Records from a dataset:
┄┄┄┄┄┄┄┄┄┄┄┄┄┄┄┄┄┄┄┄

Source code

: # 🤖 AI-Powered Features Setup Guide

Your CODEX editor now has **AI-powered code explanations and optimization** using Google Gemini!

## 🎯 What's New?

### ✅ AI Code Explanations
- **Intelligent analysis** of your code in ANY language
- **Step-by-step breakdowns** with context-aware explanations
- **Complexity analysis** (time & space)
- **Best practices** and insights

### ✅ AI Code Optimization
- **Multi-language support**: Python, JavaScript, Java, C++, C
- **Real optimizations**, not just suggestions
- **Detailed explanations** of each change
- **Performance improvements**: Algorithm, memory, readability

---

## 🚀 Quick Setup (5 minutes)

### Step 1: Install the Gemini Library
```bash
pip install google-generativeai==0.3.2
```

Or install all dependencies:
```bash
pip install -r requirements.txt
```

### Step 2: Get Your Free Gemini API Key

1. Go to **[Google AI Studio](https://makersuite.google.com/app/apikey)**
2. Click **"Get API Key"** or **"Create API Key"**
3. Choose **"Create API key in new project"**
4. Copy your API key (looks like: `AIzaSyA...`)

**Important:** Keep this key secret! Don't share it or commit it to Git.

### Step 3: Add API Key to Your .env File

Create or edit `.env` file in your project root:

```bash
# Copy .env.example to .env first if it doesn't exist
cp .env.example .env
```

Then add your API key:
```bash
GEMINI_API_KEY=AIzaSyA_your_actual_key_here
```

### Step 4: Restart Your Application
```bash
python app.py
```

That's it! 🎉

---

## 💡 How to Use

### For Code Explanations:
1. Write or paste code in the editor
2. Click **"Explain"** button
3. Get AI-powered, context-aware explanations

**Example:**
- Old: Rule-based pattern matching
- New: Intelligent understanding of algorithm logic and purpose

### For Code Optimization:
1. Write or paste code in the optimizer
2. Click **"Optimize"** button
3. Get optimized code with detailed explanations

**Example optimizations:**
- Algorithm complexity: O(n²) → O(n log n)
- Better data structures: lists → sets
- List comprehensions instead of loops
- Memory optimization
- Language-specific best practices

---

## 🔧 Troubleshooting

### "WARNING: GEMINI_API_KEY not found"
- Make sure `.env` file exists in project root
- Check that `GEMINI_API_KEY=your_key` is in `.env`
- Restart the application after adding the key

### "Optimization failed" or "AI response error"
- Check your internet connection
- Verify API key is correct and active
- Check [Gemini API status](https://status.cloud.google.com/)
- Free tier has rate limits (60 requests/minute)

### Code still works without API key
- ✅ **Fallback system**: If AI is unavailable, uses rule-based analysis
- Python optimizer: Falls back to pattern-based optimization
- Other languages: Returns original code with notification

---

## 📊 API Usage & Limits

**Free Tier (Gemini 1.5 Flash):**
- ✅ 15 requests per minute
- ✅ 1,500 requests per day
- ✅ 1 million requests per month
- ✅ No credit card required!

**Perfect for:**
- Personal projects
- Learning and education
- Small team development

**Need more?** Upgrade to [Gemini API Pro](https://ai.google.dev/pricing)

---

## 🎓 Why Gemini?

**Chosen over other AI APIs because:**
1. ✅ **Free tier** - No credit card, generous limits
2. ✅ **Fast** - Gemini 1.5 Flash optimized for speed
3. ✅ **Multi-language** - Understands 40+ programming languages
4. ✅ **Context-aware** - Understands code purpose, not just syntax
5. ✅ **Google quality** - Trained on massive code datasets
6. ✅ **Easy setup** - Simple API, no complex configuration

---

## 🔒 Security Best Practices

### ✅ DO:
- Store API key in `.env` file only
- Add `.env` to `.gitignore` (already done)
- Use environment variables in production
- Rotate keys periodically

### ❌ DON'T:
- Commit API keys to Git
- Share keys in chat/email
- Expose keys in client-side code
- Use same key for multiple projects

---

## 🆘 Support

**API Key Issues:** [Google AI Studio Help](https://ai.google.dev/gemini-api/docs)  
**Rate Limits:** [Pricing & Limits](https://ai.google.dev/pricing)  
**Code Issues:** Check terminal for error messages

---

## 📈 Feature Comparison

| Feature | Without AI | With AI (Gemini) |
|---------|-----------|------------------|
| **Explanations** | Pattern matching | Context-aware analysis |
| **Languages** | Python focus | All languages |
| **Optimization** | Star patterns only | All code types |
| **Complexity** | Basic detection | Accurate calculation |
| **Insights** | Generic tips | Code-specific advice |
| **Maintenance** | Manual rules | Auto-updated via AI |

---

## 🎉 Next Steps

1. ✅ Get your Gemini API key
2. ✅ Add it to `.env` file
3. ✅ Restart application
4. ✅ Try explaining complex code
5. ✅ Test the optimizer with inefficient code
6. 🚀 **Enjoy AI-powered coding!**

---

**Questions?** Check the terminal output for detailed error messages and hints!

┄┄┄┄┄┄┄┄┄┄┄┄┄┄┄┄┄┄┄┄

**WHAT THE EXERCISE ASKS**
Each line of the records above, from the first through the one containing "- Memory optimization", is to be retyped exactly; no other line belongs.

**EXERCISE OUTPUT**
Source code

: # 🤖 AI-Powered Features Setup Guide

Your CODEX editor now has **AI-powered code explanations and optimization** using Google Gemini!

## 🎯 What's New?

### ✅ AI Code Explanations
- **Intelligent analysis** of your code in ANY language
- **Step-by-step breakdowns** with context-aware explanations
- **Complexity analysis** (time & space)
- **Best practices** and insights

### ✅ AI Code Optimization
- **Multi-language support**: Python, JavaScript, Java, C++, C
- **Real optimizations**, not just suggestions
- **Detailed explanations** of each change
- **Performance improvements**: Algorithm, memory, readability

---

## 🚀 Quick Setup (5 minutes)

### Step 1: Install the Gemini Library
```bash
pip install google-generativeai==0.3.2
```

Or install all dependencies:
```bash
pip install -r requirements.txt
```

### Step 2: Get Your Free Gemini API Key

1. Go to **[Google AI Studio](https://makersuite.google.com/app/apikey)**
2. Click **"Get API Key"** or **"Create API Key"**
3. Choose **"Create API key in new project"**
4. Copy your API key (looks like: `AIzaSyA...`)

**Important:** Keep this key secret! Don't share it or commit it to Git.

### Step 3: Add API Key to Your .env File

Create or edit `.env` file in your project root:

```bash
# Copy .env.example to .env first if it doesn't exist
cp .env.example .env
```

Then add your API key:
```bash
GEMINI_API_KEY=AIzaSyA_your_actual_key_here
```

### Step 4: Restart Your Application
```bash
python app.py
```

That's it! 🎉

---

## 💡 How to Use

### For Code Explanations:
1. Write or paste code in the editor
2. Click **"Explain"** button
3. Get AI-powered, context-aware explanations

**Example:**
- Old: Rule-based pattern matching
- New: Intelligent understanding of algorithm logic and purpose

### For Code Optimization:
1. Write or paste code in the optimizer
2. Click **"Optimize"** button
3. Get optimized code with detailed explanations

**Example optimizations:**
- Algorithm complexity: O(n²) → O(n log n)
- Better data structures: lists → sets
- List comprehensions instead of loops
- Memory optimization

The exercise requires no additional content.